It was shown that injecting bone marrow mesenchymal stem cells (BMSCs) intravitreally could not only reduce damage of retinal ganglion cells (RGCs) [14] but BMSCs were also capable of mobilizing into areas where cells were subjected to laser induced injury and differentiate into retinal pigment epithelium, endothelial, pericyte and photoreceptor cells [7]. BMSCs were also observed to prolong photoreceptor survival in rhodopsin knockout mice, which could be a beneficial outcome in treatment for retinitis pigmentosa in humans [15]. Several studies have produced promising outcomes, for example BMSCs have been shown to differentiate into cells expressing photoreceptor proteins when injected into the sub-retinal space [16, 17], MSCs can express photopigment in vitro, simply by adding epidermal growth factor to the culture media [18], BMSCs or adipose derived mesenchymal stromal stem cells (ASCs) have been shown to possess the ability to differentiate into RPE cells [18, 19], to name a few. In an ischemic retina rodent model, MSCs injected into the vitrous cavity exhibited the ability to mature and secrete cilliary neurotrophic factor (CNTF), basic fibroblast growth factor (bFGF) and brain-derived neurotrophic factor (BDNF) for at least 4 weeks [20]. These results suggest that MSCs could potentially support retinal function in canine retinal pathologies, included in these are congenital, hereditary and acquired conditions, where retinal destruction is caused by various factors, for example increased intraocular pressure (IOP).

Glaucoma

Glaucoma is a neurodegenerative disease of the retina where the main pathology is ganglion cell loss. From a cellular therapy point of view, MSCs seem to show promising results in neurodegenerative diseases [10, 21, 22, 23, 24, 25, 26], they show effecient production of neurotrophic factors that support neuronal cell survival, they induce endogenous cell proliferation and promote nerve fibre regeneration at the site of injury [27]. Moreover, both human and rat MSCs, could differentiate toward neurotrophic factor secreting mesenchymal stem cells (NTF-SCs) to deliver neurotrophic factors, however NTF-SCs produce and secrete higher levels of BDNF, glial cell-derived neurotrophic factor (GDNF) and vascular endothelial growth factor (VEGF) than MSCs [27]. Intriguingly, human NTF-SCs achieved better neuroprotective effects compared with rat NTF-SCs. This evidence suggests that it may be more advantageous to use stem cells as a vector for delivery and secretion of neurotrophic factors [27]. In the ocular anterior chamber in a rat model of ocular hypertension (OHT), the application of MSCs provided neuroprotective effects in glaucoma pathophysiology via trabecular meshwork (TM) cell protection. These results demonstrate that MSCs could feasibly be a favorable tool in the treatment of ocular hypertension and retinal cell degeneration [28]. The effect of MSC transplantation in vivo, demonstrated to be rapid and long lasting in significant reduction of IOP induced by episcleral veins (EVC) in eyes with hypertension. MSCs seemed to be associated with ciliary processes and the trabecular meshwork. Quantification of RGCs on whole flat-mounted retina established a protective effect of MSCs on their viability. In the same study it was noted that MSCs in conditioned medium in viro promote the following: (i) human trabecular meshwork (hTM) cells survive by activation of the antiapoptotic pathway, Akt; (ii) hTM cells relax as myosin phosphorylation decreased; (iii) hTM cells do not acquire transforming growth factor-β2-dependent profibrotic phenotype. In conclusion the proregenerative effects of MSCs in glaucoma could be allocated to production and delivery of neurotrophic factors, to influence on ganglion cells to have antiapoptotic characteristics and to trabecular meshwork protection [28].
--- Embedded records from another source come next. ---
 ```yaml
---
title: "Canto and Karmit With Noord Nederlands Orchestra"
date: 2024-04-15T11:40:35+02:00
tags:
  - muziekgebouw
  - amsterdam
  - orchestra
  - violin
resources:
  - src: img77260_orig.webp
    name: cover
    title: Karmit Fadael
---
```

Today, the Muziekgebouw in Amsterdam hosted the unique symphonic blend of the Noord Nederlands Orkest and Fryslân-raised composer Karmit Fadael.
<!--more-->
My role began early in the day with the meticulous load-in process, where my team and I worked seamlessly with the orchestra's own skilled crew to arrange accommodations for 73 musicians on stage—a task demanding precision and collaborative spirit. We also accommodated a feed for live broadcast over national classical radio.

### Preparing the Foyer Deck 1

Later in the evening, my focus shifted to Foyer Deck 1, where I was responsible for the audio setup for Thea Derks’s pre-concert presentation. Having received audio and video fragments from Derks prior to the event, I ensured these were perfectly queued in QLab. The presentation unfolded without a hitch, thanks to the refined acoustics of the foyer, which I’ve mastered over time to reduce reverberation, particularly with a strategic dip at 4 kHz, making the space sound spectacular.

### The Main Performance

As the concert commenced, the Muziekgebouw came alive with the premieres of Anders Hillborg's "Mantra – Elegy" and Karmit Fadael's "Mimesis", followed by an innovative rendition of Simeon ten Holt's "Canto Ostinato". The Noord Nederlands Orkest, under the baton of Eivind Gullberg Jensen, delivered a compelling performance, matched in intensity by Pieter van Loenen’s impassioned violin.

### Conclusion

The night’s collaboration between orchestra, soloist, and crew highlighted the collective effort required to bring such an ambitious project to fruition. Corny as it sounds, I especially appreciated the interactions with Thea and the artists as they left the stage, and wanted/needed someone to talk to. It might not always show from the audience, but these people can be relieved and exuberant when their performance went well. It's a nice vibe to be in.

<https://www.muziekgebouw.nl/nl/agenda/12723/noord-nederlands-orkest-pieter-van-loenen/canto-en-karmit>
Protocols for MSC Administration

The study conducted by Johnson TV, Bull ND, Hunt DP et al. revealed that transplantation of BM-MSCs into the vitrous body of rats with glaucoma resulted in a 30% increase of optic nerve axonal survival [29]. Beyond intravitreal injection, MSCs were delivered according to different pathways as well. It was well recognized that systematically administered GFP-marked MSCs may be incorporated into the neuroretinal tissues and play an important role in wound modulation of physically damaged retinal tissue [1]. Using intravenous MSCs as adjuvant therapy with sub-retinal injection might improve cell therapy treatments for retinal dystrophy [30]. Recently the Royal College of Surgeons (RCS) studied safety and efficacy of sub-retinal injection of human Wharton’s Jelly-derived mesenchymal stem cells (hWJ-MSCs) on retinal structure and function in rats. Sub-retinal injection of hWJ-MSCs delayed the loss of ONL in RCS rats. Although hWJ-MSCs show potential to differentiate into retinal-like cells and appear to be safe in nature, this type of cell-based therapeutic treatment for retinal dystrophies still warrants more research. Administration of MSCs in close proximity to the retina also proved to be effective in treating retinal degeneration in the RCS rats by transplanting hBM-MSCs in a thin epiretinal layer [31]. This method of transplantation proximally to the retina actually proved more effective than intravitreal injection [31].

Immune Reaction in Graft-Host Integration

Most studies confirmed limited graft-host integration, although there were a few that managed to demonstrate successful integration of stem cells to the retina [32]. One of the main advantages of MSC and NTF-SC therapy is the possibility for autologous transplantation using the patient’s own bone marrow-derived stem cells. This approach solves the problem with immune rejection, does not lead to the formation of teratomas and is free of ethical and or political concerns.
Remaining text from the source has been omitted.